Neil Gaiman, Sandman’in bir yan hikayesi olan Dead Boy Detectives’in dizi uyarlamasını Ekim’de çok övmüştü. Senaryonun çok ama çok iyi olduğunu, ilk bölümün de muhteşem olduğunu söylemişti. O habere buradan ulaşabilirsiniz.
İşte dedektifliğe soyunan ölü arkadaşlardan Edwin Payne 1916’dan beri ölü. 80 yılını cehennemde geçirdi ve kimsenin hayal dahi edemeyeceği dehşetlere tanık oldu.
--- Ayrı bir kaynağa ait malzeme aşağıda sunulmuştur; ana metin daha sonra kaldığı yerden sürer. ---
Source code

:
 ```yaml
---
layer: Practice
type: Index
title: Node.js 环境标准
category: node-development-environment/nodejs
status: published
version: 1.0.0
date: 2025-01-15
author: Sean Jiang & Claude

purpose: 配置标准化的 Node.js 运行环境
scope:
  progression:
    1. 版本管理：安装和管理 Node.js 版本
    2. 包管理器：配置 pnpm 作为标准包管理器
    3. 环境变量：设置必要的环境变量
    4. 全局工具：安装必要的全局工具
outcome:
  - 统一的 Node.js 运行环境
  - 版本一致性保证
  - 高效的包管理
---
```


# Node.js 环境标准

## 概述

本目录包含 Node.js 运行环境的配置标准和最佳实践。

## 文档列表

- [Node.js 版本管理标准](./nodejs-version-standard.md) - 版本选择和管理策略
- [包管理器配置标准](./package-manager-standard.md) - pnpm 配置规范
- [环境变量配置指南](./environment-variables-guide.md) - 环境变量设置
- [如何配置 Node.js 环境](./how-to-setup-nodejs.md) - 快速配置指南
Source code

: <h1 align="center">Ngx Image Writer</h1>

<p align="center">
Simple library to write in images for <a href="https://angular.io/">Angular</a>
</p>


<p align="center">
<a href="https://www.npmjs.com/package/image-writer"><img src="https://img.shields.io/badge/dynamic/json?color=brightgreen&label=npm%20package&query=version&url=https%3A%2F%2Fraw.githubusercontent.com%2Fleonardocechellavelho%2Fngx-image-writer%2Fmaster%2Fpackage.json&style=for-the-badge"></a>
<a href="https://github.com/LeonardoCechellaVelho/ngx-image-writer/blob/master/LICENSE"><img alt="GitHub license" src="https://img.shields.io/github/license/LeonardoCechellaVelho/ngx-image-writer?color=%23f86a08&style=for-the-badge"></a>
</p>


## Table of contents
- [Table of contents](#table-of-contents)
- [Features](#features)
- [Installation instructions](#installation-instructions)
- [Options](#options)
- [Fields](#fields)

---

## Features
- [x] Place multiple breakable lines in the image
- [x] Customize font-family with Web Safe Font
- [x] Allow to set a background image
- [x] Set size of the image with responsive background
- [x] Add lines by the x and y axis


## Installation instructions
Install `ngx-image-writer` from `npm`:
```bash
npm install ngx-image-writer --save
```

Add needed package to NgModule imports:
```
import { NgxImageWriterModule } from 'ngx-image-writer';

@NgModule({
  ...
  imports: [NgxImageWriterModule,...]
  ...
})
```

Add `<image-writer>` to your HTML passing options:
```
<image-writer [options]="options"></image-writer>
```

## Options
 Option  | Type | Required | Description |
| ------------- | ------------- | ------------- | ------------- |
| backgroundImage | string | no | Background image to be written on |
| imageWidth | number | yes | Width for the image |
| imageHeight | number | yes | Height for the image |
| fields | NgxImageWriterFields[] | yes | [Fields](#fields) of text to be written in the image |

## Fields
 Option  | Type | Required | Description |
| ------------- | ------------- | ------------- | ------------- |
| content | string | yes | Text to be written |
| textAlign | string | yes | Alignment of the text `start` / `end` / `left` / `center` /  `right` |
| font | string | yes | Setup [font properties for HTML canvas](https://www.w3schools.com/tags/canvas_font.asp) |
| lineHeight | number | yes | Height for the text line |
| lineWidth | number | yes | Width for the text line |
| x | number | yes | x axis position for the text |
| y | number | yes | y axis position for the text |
Düş ile Lucifer tekrar karşı karşıya gelince Cehennem’deki karışıklıktan faydalanıp dünyaya döndü. Öte yandan Charles Rowland bu ciltte henüz ölü değil. Ama bu Edwin’i sevip arkadaş edinmesine engel olmuyor.
İkili bu ciltte tanışıp arkadaş oluyor ve geçmişlerini okura anlatıyor olabilir. Ancak dedektifliğe soyunmuyorlar. Yani burada onları yalnızca kötü zamanlarda arkadaşlığı başlayan iki çocuk olarak görüyoruz. Dedektiflik hikayelerini öğrenmek için kendi yan çizgi roman serilerini okumamız gerekecek. Zira Sandman serisinde karşımıza çıkacakları tek cilt buymuş ne yazık ki.
Sürprizleri bozmadan yazabileceğimiz incelemenin sonuna geldik. Dizinin ikinci sezonu yayınlandığında çizgi roman ve diziyi karşılaştırırken spoiler falan umursamadan bir güzel detay veririz. Ama şimdilik cildin keyifli bir mücadele anlattığını söylemekle ve aksiyon olmasa da olur diyen okurlarımıza tavsiye etmekle yetinelim.